Q. It was tough for you after last night to come back. Got off to a really good start. How did you do that? How were you able to recover after that late night last night?
KAYLA DAY: I think I was really able to mentally set aside what had happened last night and just move on, because I knew I had a really important match today.
I knew I had to forget about it, and that’s what I did.
Q. Is that something you have had success with to this stage in your career, or is this like something that you really summoned the focus to do it?
KAYLA DAY: No, I think I’m pretty good about, you know, leaving the past behind me and just focusing on being in the moment. And, yeah.
Q. Congratulations. You played in the main draw in the women’s event and the juniors. What’s the transition like going back and forth mentally? Or is it the same?
KAYLA DAY: Well, I think mentally it was a little bit hard just because it’s such a long time being here. I have been here for I think over three weeks.
But my coach told me I needed to separate the two tournaments, like to really make sure when I come back to play juniors like I’m coming to play a new tournament.
Q. You missed a chance to go up 5-1, I think it was in the first set, and then you got down Love-40 on your serve. Holding on in that game must have been a huge confidence boost for you.
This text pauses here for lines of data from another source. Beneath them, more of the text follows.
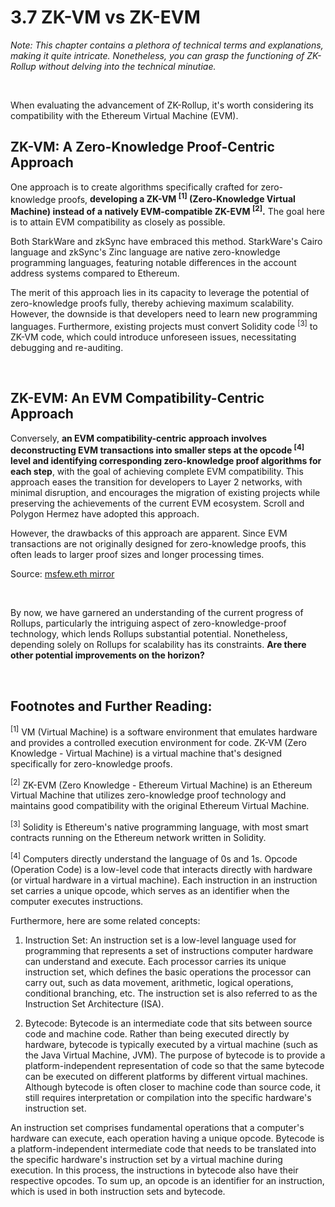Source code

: # 3.7 ZK-VM vs ZK-EVM

_Note: This chapter contains a plethora of technical terms and explanations, making it quite intricate. Nonetheless, you can grasp the functioning of ZK-Rollup without delving into the technical minutiae._

&nbsp;

When evaluating the advancement of ZK-Rollup, it's worth considering its compatibility with the Ethereum Virtual Machine (EVM).

## ZK-VM: A Zero-Knowledge Proof-Centric Approach

One approach is to create algorithms specifically crafted for zero-knowledge proofs, **developing a ZK-VM <sup>[1]</sup> (Zero-Knowledge Virtual Machine) instead of a natively EVM-compatible ZK-EVM <sup>[2]</sup>.** The goal here is to attain EVM compatibility as closely as possible.

Both StarkWare and zkSync have embraced this method. StarkWare's Cairo language and zkSync's Zinc language are native zero-knowledge programming languages, featuring notable differences in the account address systems compared to Ethereum.

The merit of this approach lies in its capacity to leverage the potential of zero-knowledge proofs fully, thereby achieving maximum scalability. However, the downside is that developers need to learn new programming languages. Furthermore, existing projects must convert Solidity code <sup>[3]</sup> to ZK-VM code, which could introduce unforeseen issues, necessitating debugging and re-auditing.

<MdxImg src="https://cdn.myfirst.io/layer2/assets/3.7.1.png" width="600px" alt="ZK-VM ZK-EVM.png" />

&nbsp;

## ZK-EVM: An EVM Compatibility-Centric Approach

Conversely, **an EVM compatibility-centric approach involves deconstructing EVM transactions into smaller steps at the opcode <sup>[4]</sup> level and identifying corresponding zero-knowledge proof algorithms for each step**, with the goal of achieving complete EVM compatibility. This approach eases the transition for developers to Layer 2 networks, with minimal disruption, and encourages the migration of existing projects while preserving the achievements of the current EVM ecosystem. Scroll and Polygon Hermez have adopted this approach.

However, the drawbacks of this approach are apparent. Since EVM transactions are not originally designed for zero-knowledge proofs, this often leads to larger proof sizes and longer processing times.

<MdxImg src="https://cdn.myfirst.io/layer2/assets/3.7.2.png" alt="ZK-Rollup Compatibility.png" />

Source: [msfew.eth mirror](https://mirror.xyz/msfew.eth/Yl64OK3lLG48eJpVB3GxqFEhmWOm6yMlAo9sc1VrQP4)

&nbsp;

By now, we have garnered an understanding of the current progress of Rollups, particularly the intriguing aspect of zero-knowledge-proof technology, which lends Rollups substantial potential. Nonetheless, depending solely on Rollups for scalability has its constraints. **Are there other potential improvements on the horizon?**

&nbsp;

## Footnotes and Further Reading:

<sup>[1]</sup> VM (Virtual Machine) is a software environment that emulates hardware and provides a controlled execution environment for code. ZK-VM (Zero Knowledge - Virtual Machine) is a virtual machine that's designed specifically for zero-knowledge proofs.

<sup>[2]</sup> ZK-EVM (Zero Knowledge - Ethereum Virtual Machine) is an Ethereum Virtual Machine that utilizes zero-knowledge proof technology and maintains good compatibility with the original Ethereum Virtual Machine.

<sup>[3]</sup> Solidity is Ethereum's native programming language, with most smart contracts running on the Ethereum network written in Solidity.

<sup>[4]</sup> Computers directly understand the language of 0s and 1s. Opcode (Operation Code) is a low-level code that interacts directly with hardware (or virtual hardware in a virtual machine). Each instruction in an instruction set carries a unique opcode, which serves as an identifier when the computer executes instructions.

Furthermore, here are some related concepts:

1. Instruction Set: An instruction set is a low-level language used for programming that represents a set of instructions computer hardware can understand and execute. Each processor carries its unique instruction set, which defines the basic operations the processor can carry out, such as data movement, arithmetic, logical operations, conditional branching, etc. The instruction set is also referred to as the Instruction Set Architecture (ISA).

2. Bytecode: Bytecode is an intermediate code that sits between source code and machine code. Rather than being executed directly by hardware, bytecode is typically executed by a virtual machine (such as the Java Virtual Machine, JVM). The purpose of bytecode is to provide a platform-independent representation of code so that the same bytecode can be executed on different platforms by different virtual machines. Although bytecode is often closer to machine code than source code, it still requires interpretation or compilation into the specific hardware's instruction set.

An instruction set comprises fundamental operations that a computer's hardware can execute, each operation having a unique opcode. Bytecode is a platform-independent intermediate code that needs to be translated into the specific hardware's instruction set by a virtual machine during execution. In this process, the instructions in bytecode also have their respective opcodes. To sum up, an opcode is an identifier for an instruction, which is used in both instruction sets and bytecode.

<GithubAvatar owner='lxdao-official' repo='myfirstlayer2-frontend' path='mdx/en/3.7-zk-vm-vs-zk-evm.md' />

<EditChapter url='https://github.com/lxdao-official/myfirstlayer2-frontend/blob/main/mdx/en/3.7-zk-vm-vs-zk-evm.md' />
KAYLA DAY: Yeah, that was a huge game. I got down Love-40 and then I served some really good serves. I was a little bit — getting a little bit nervous at that point, but after that game I felt really confident.
Q. You had a tough semifinal against Bianca and you kind of turned that around. What enabled you to turn that around? And then after the break for the heat, I know this is a few days ago, after the break for the heat you came out storming. Why do you think that was?
KAYLA DAY: I think I was definitely nervous in the first set and I didn’t fully believe in myself. Then at the beginning of the second and after like the heat break, I really believed in myself that I could do it.
I was really confident and going for my shots more and being more aggressive.
Q. You had a tough match against Madison earlier in the main draw. Have you spoke to her or any of the American women on tour since then? Any words of wisdom?
KAYLA DAY: No, I haven’t talked to any of them since.
Q. What does the rest of the year look like for you?
KAYLA DAY: I think I’m going to play a lot of pro circuit tournaments in the U.S. I haven’t decided if I’m going to play the junior tournaments at the end of the year, but definitely a lot of pro circuits to build up my ranking to be able to make the Grand Slam quallies next year.
Q. Where does school fit in?
KAYLA DAY: Um, I find a way to fit it in. I haven’t started school yet this year, so that’s nice. I start a little bit later than normally like other people do, I guess.
But whenever I have like a free day or like a weekend when I don’t have anything I do it then and try and get — either catch up before — get ahead before a trip or, you know, catch up after. (Smiling.)
It’s hard, but I manage to do it.
Q. What does it mean to you to sort of add your name to the illustrious list of Grand Slam junior champions?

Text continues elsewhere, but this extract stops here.